Debbie, of Wardlaw Crescent, who has been blind since birth, said: "Guide Dogs Scotland have been campaigning about this for years, but many people don't listen.

"I can come out from the shops and a car or big lorry can be parked and I have to walk out on the road.

"That's not ideal because it's unsafe for people who can't see.

"The more people who get to know about this campaign will help raise awareness that bad parking has consequences."

Mr Chapman said: "No one should be forced to brave traffic because of cars parked on the pavement.

"So I welcome plans for a law to end problem pavement parking in Scotland.

"It can turn a walk to work or trip to the shops into a dangerous obstacle course, as Debbie well knows.

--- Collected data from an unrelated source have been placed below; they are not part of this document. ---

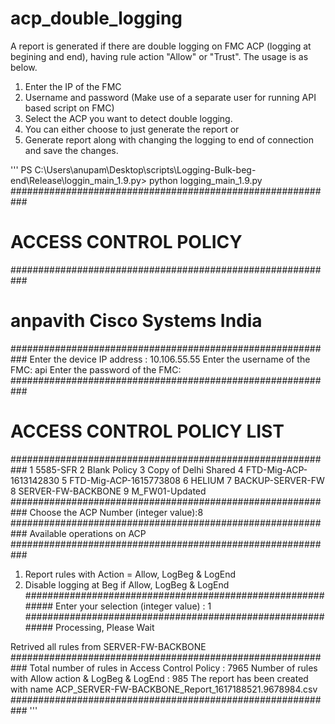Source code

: # acp_double_logging
A report is generated if there are double logging on FMC ACP (logging at begining and end), having rule action "Allow" or "Trust".
The usage is as below.
1. Enter the IP of the FMC
2. Username and password (Make use of a separate user for running API based script on FMC)
3. Select the ACP you want to detect double logging.
4. You can either choose to just generate the report or 
5. Generate report along with changing the logging  to end of connection and save the changes. 

'''
  PS C:\Users\anupam\Desktop\scripts\Logging-Bulk-beg-end\Release\loggin_main_1.9.py> python logging_main_1.9.py
  ###########################################################
  #               ACCESS CONTROL POLICY                     #
  ###########################################################
  #         anpavith              Cisco Systems India       #
  ###########################################################
  Enter the device IP address  : 10.106.55.55
  Enter the username of the FMC: api
  Enter the password of the FMC:
  ###########################################################
  #             ACCESS CONTROL POLICY LIST                  #
  ###########################################################
  1 5585-SFR
  2 Blank Policy
  3 Copy of Delhi Shared
  4 FTD-Mig-ACP-1613142830
  5 FTD-Mig-ACP-1615773808
  6 HELIUM
  7 BACKUP-SERVER-FW
  8 SERVER-FW-BACKBONE
  9 M_FW01-Updated
  ###########################################################
  Choose the ACP Number (integer value):8
  ###########################################################
                  Available operations on ACP
  ###########################################################
  1. Report rules with Action = Allow, LogBeg & LogEnd
  2. Disable logging at Beg if Allow, LogBeg & LogEnd
  ###########################################################
  Enter your selection (integer value) : 1
  ###########################################################
  Processing, Please Wait
  >>>>>>>>
  Retrived all rules from  SERVER-FW-BACKBONE
  ###########################################################
  Total number of rules in Access Control Policy      :  7965
  Number of rules with Allow action & LogBeg & LogEnd :  985
  The report has been created with name  ACP_SERVER-FW-BACKBONE_Report_1617188521.9678984.csv
  ###########################################################
'''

"It's a nuisance for anyone, but if you have a visual impairment or a toddler in tow, stepping out into the road with moving traffic is just too big a risk."

Guide Dogs is campaigning to make pavement parking an offence, except in areas where local authorities grant specific exemptions.

This is already the case in London, but outside the capital, councils struggle to tackle unsafe pavement parking because they can only restrict it street by street.

Research by YouGov shows that 54 per cent of UK drivers admit to parking on the pavement, but only half of these drivers think about their impact on people with visual impairments, parents with pushchairs, wheelchair users and other disabled people.

Niall Foley, engagement manager at Guide Dogs Scotland, said: "Our research shows that most drivers who park on the pavement know that it can be dangerous for pedestrians, but many do so regardless.

"That's why we need clear rules so that drivers only park where it's safe.

"We know that the Scottish Government is committed to a law to curb unsafe pavement parking.

"We welcome the consultation on this issue and look forward to them bringing forward a bill in the near future."